- **Required work**: Set out exactly, line by line, the stretch of data below that begins at the line containing "leave, go out |" and ends at the line containing "बहु धनम् प्रायच्छत्।**", with both ends kept.

[Record extracts]

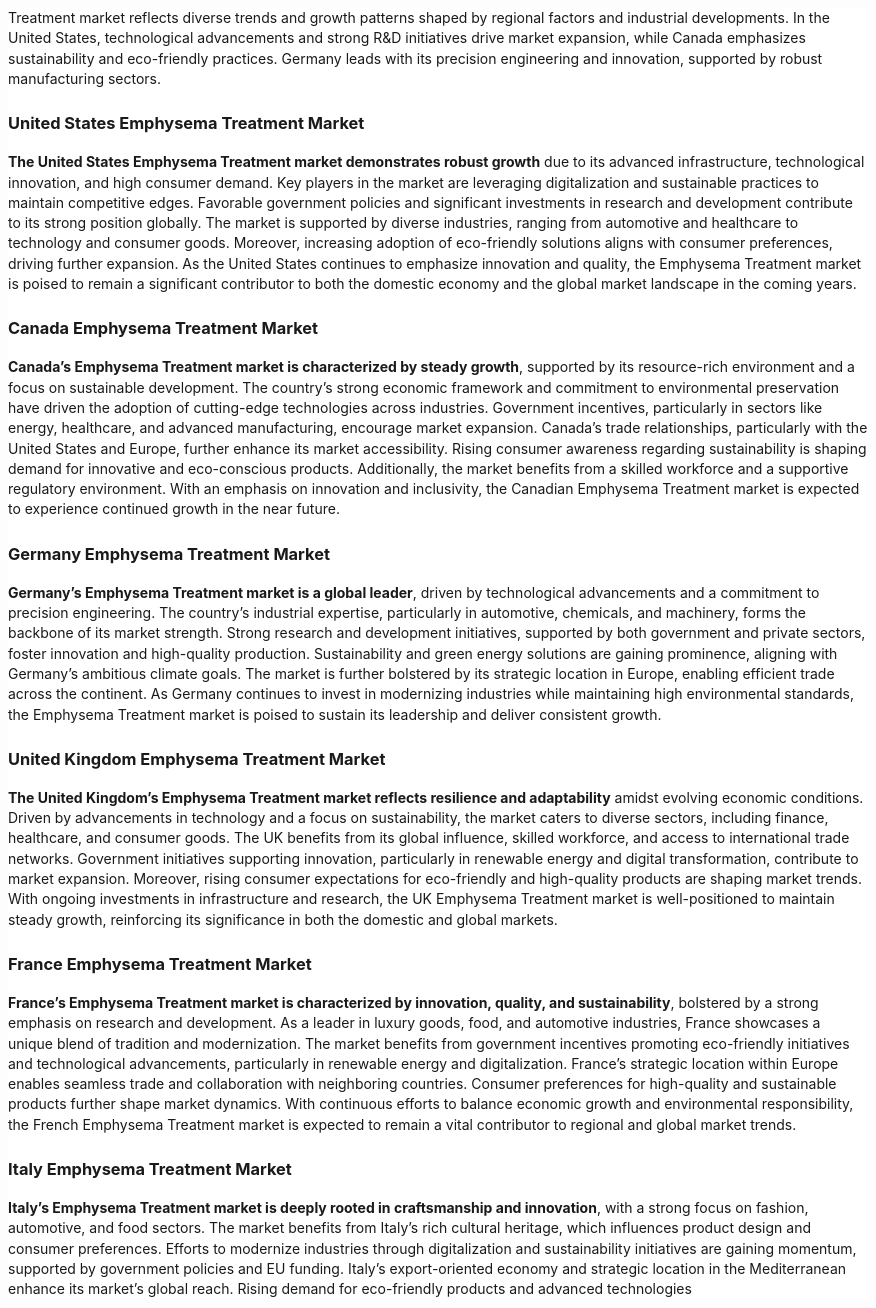 Treatment market reflects diverse trends and growth patterns shaped by regional factors and industrial developments. In the United States, technological advancements and strong R&amp;D initiatives drive market expansion, while Canada emphasizes sustainability and eco-friendly practices. Germany leads with its precision engineering and innovation, supported by robust manufacturing sectors.</span></em></p></blockquote><h3><strong>United States Emphysema Treatment Market</strong></h3><p><strong>The United States Emphysema Treatment market demonstrates robust growth</strong> due to its advanced infrastructure, technological innovation, and high consumer demand. Key players in the market are leveraging digitalization and sustainable practices to maintain competitive edges. Favorable government policies and significant investments in research and development contribute to its strong position globally. The market is supported by diverse industries, ranging from automotive and healthcare to technology and consumer goods. Moreover, increasing adoption of eco-friendly solutions aligns with consumer preferences, driving further expansion. As the United States continues to emphasize innovation and quality, the Emphysema Treatment market is poised to remain a significant contributor to both the domestic economy and the global market landscape in the coming years.</p><h3><strong>Canada Emphysema Treatment Market</strong></h3><p><strong>Canada&rsquo;s Emphysema Treatment market is characterized by steady growth</strong>, supported by its resource-rich environment and a focus on sustainable development. The country&rsquo;s strong economic framework and commitment to environmental preservation have driven the adoption of cutting-edge technologies across industries. Government incentives, particularly in sectors like energy, healthcare, and advanced manufacturing, encourage market expansion. Canada&rsquo;s trade relationships, particularly with the United States and Europe, further enhance its market accessibility. Rising consumer awareness regarding sustainability is shaping demand for innovative and eco-conscious products. Additionally, the market benefits from a skilled workforce and a supportive regulatory environment. With an emphasis on innovation and inclusivity, the Canadian Emphysema Treatment market is expected to experience continued growth in the near future.</p><h3><strong>Germany Emphysema Treatment Market</strong></h3><p><strong>Germany&rsquo;s Emphysema Treatment market is a global leader</strong>, driven by technological advancements and a commitment to precision engineering. The country&rsquo;s industrial expertise, particularly in automotive, chemicals, and machinery, forms the backbone of its market strength. Strong research and development initiatives, supported by both government and private sectors, foster innovation and high-quality production. Sustainability and green energy solutions are gaining prominence, aligning with Germany&rsquo;s ambitious climate goals. The market is further bolstered by its strategic location in Europe, enabling efficient trade across the continent. As Germany continues to invest in modernizing industries while maintaining high environmental standards, the Emphysema Treatment market is poised to sustain its leadership and deliver consistent growth.</p><h3><strong>United Kingdom Emphysema Treatment Market</strong></h3><p><strong>The United Kingdom&rsquo;s Emphysema Treatment market reflects resilience and adaptability</strong> amidst evolving economic conditions. Driven by advancements in technology and a focus on sustainability, the market caters to diverse sectors, including finance, healthcare, and consumer goods. The UK benefits from its global influence, skilled workforce, and access to international trade networks. Government initiatives supporting innovation, particularly in renewable energy and digital transformation, contribute to market expansion. Moreover, rising consumer expectations for eco-friendly and high-quality products are shaping market trends. With ongoing investments in infrastructure and research, the UK Emphysema Treatment market is well-positioned to maintain steady growth, reinforcing its significance in both the domestic and global markets.</p><h3><strong>France Emphysema Treatment Market</strong></h3><p><strong>France&rsquo;s Emphysema Treatment market is characterized by innovation, quality, and sustainability</strong>, bolstered by a strong emphasis on research and development. As a leader in luxury goods, food, and automotive industries, France showcases a unique blend of tradition and modernization. The market benefits from government incentives promoting eco-friendly initiatives and technological advancements, particularly in renewable energy and digitalization. France&rsquo;s strategic location within Europe enables seamless trade and collaboration with neighboring countries. Consumer preferences for high-quality and sustainable products further shape market dynamics. With continuous efforts to balance economic growth and environmental responsibility, the French Emphysema Treatment market is expected to remain a vital contributor to regional and global market trends.</p><h3><strong>Italy Emphysema Treatment Market</strong></h3><p><strong>Italy&rsquo;s Emphysema Treatment market is deeply rooted in craftsmanship and innovation</strong>, with a strong focus on fashion, automotive, and food sectors. The market benefits from Italy&rsquo;s rich cultural heritage, which influences product design and consumer preferences. Efforts to modernize industries through digitalization and sustainability initiatives are gaining momentum, supported by government policies and EU funding. Italy&rsquo;s export-oriented economy and strategic location in the Mediterranean enhance its market&rsquo;s global reach. Rising demand for eco-friendly products and advanced technologies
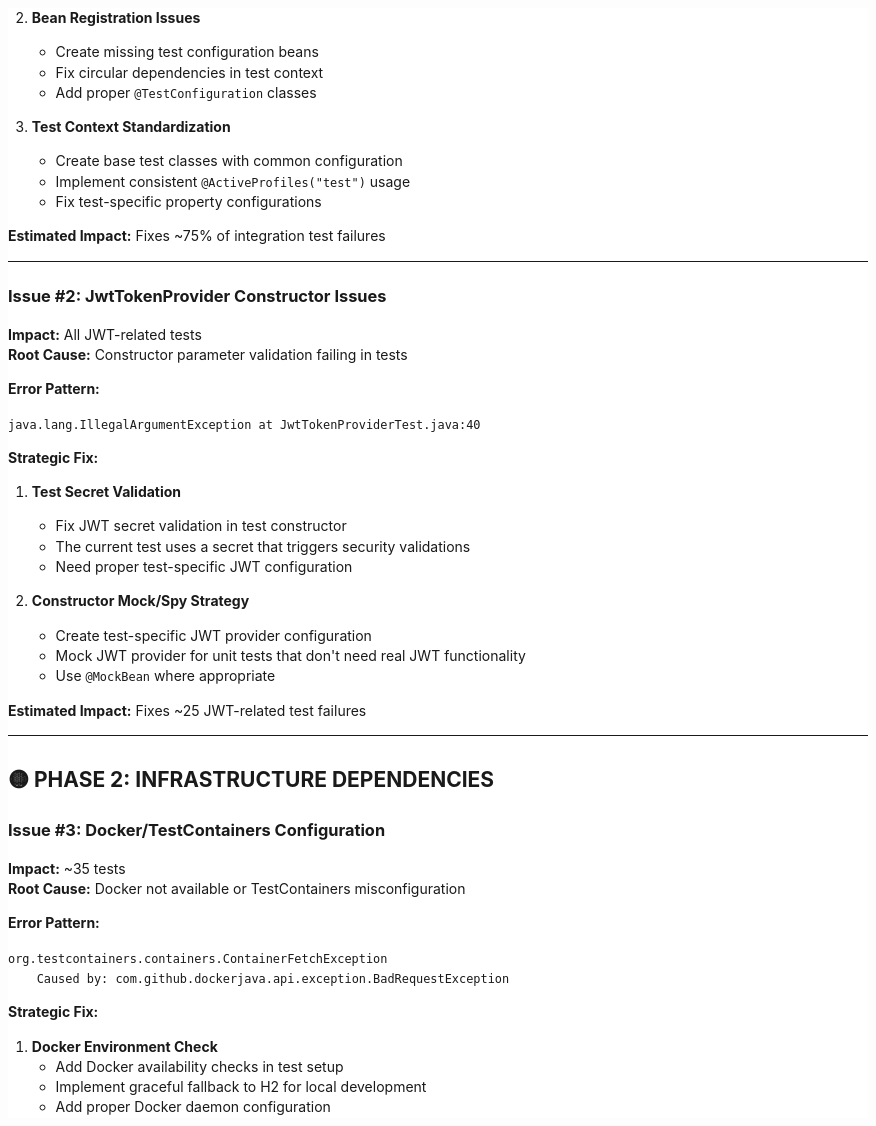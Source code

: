 2. **Bean Registration Issues**
   - Create missing test configuration beans
   - Fix circular dependencies in test context
   - Add proper `@TestConfiguration` classes

3. **Test Context Standardization**
   - Create base test classes with common configuration
   - Implement consistent `@ActiveProfiles("test")` usage
   - Fix test-specific property configurations

**Estimated Impact:** Fixes ~75% of integration test failures

---

### **Issue #2: JwtTokenProvider Constructor Issues**
**Impact:** All JWT-related tests  
**Root Cause:** Constructor parameter validation failing in tests

**Error Pattern:**
```
java.lang.IllegalArgumentException at JwtTokenProviderTest.java:40
```

**Strategic Fix:**
1. **Test Secret Validation**
   - Fix JWT secret validation in test constructor
   - The current test uses a secret that triggers security validations
   - Need proper test-specific JWT configuration

2. **Constructor Mock/Spy Strategy**
   - Create test-specific JWT provider configuration
   - Mock JWT provider for unit tests that don't need real JWT functionality
   - Use `@MockBean` where appropriate

**Estimated Impact:** Fixes ~25 JWT-related test failures

---

## 🟡 **PHASE 2: INFRASTRUCTURE DEPENDENCIES**

### **Issue #3: Docker/TestContainers Configuration**
**Impact:** ~35 tests  
**Root Cause:** Docker not available or TestContainers misconfiguration

**Error Pattern:**
```
org.testcontainers.containers.ContainerFetchException
    Caused by: com.github.dockerjava.api.exception.BadRequestException
```

**Strategic Fix:**
1. **Docker Environment Check**
   - Add Docker availability checks in test setup
   - Implement graceful fallback to H2 for local development
   - Add proper Docker daemon configuration
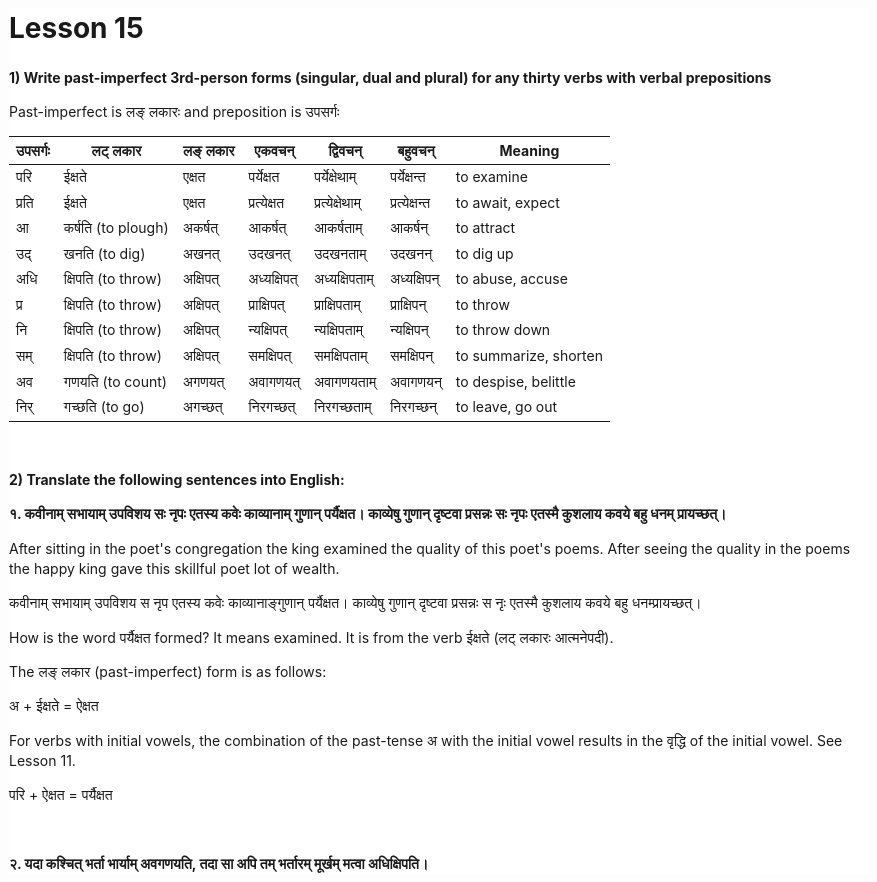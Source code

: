 # Lesson 15

**1) Write past-imperfect 3rd-person forms (singular, dual and plural) for any thirty verbs with verbal prepositions**

Past-imperfect is लङ् लकारः  and preposition is उपसर्गः



| उपसर्गः | लट् लकार | लङ् लकार | एकवचन् | द्विवचन् | बहुवचन् | Meaning |
| --- | --- | --- | --- | --- | --- | --- |
| परि | ईक्षते | एक्षत | पर्येक्षत | पर्येक्षेथाम् | पर्येक्षन्त | to examine |
| प्रति | ईक्षते | एक्षत | प्रत्येक्षत | प्रत्येक्षेथाम् | प्रत्येक्षन्त | to await, expect |
| आ | कर्षति (to plough) | अकर्षत् | आकर्षत् | आकर्षताम्| आकर्षन् | to attract |
| उद् | खनति (to dig) | अखनत् | उदखनत् | उदखनताम् | उदखनन् | to dig up |
| अधि | क्षिपति (to throw) | अक्षिपत् | अध्यक्षिपत् | अध्यक्षिपताम् | अध्यक्षिपन् | to abuse, accuse |
| प्र | क्षिपति (to throw) | अक्षिपत् | प्राक्षिपत् | प्राक्षिपताम् | प्राक्षिपन् | to throw|
| नि | क्षिपति (to throw) | अक्षिपत् | न्यक्षिपत् | न्यक्षिपताम् | न्यक्षिपन् | to throw down|
| सम् | क्षिपति (to throw) | अक्षिपत् | समक्षिपत् | समक्षिपताम् | समक्षिपन् | to summarize, shorten|
| अव | गणयति (to count) | अगणयत् | अवागणयत् | अवागणयताम् | अवागणयन् | to despise, belittle |
| निर् | गच्छति (to go) | अगच्छत् | निरगच्छत् | निरगच्छताम् | निरगच्छन् | to leave, go out |

<br>

**2) Translate the following sentences into English:**

**१. कवीनाम् सभायाम् उपविशय सः नृपः एतस्य कवेः काव्यानाम् गुणान् पर्यैक्षत। काव्येषु गुणान् दृष्टवा प्रसन्नः सः नृपः एतस्मै कुशलाय कवये बहु धनम् प्रायच्छत्।**

After sitting in the poet's congregation the king examined the quality of this poet's poems. After seeing the quality in the poems the happy king gave this skillful poet lot of wealth.

कवीनाम् सभायाम् उपविशय स नृप एतस्य कवेः काव्यानाङ्गुणान् पर्यैक्षत। काव्येषु गुणान् दृष्टवा प्रसन्नः स नृः एतस्मै कुशलाय कवये बहु धनम्प्रायच्छत्।

How is the word पर्यैक्षत formed? It means examined. It is from the verb ईक्षते (लट् लकारः आत्मनेपदी).

The लङ् लकार (past-imperfect) form is as follows:

अ + ईक्षते = ऐक्षत

For verbs with initial vowels, the combination of the past-tense अ with the initial vowel results in the वृद्धि of the initial vowel. See Lesson 11.

परि + ऐक्षत = पर्यैक्षत

<br>

**२. यदा कश्चित् भर्ता भार्याम् अवगणयति, तदा सा अपि तम् भर्तारम् मूर्खम् मत्वा अधिक्षिपति।**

[/Record extracts]

- **Written response**:
| निर् | गच्छति (to go) | अगच्छत् | निरगच्छत् | निरगच्छताम् | निरगच्छन् | to leave, go out |

<br>

**2) Translate the following sentences into English:**

**१. कवीनाम् सभायाम् उपविशय सः नृपः एतस्य कवेः काव्यानाम् गुणान् पर्यैक्षत। काव्येषु गुणान् दृष्टवा प्रसन्नः सः नृपः एतस्मै कुशलाय कवये बहु धनम् प्रायच्छत्।**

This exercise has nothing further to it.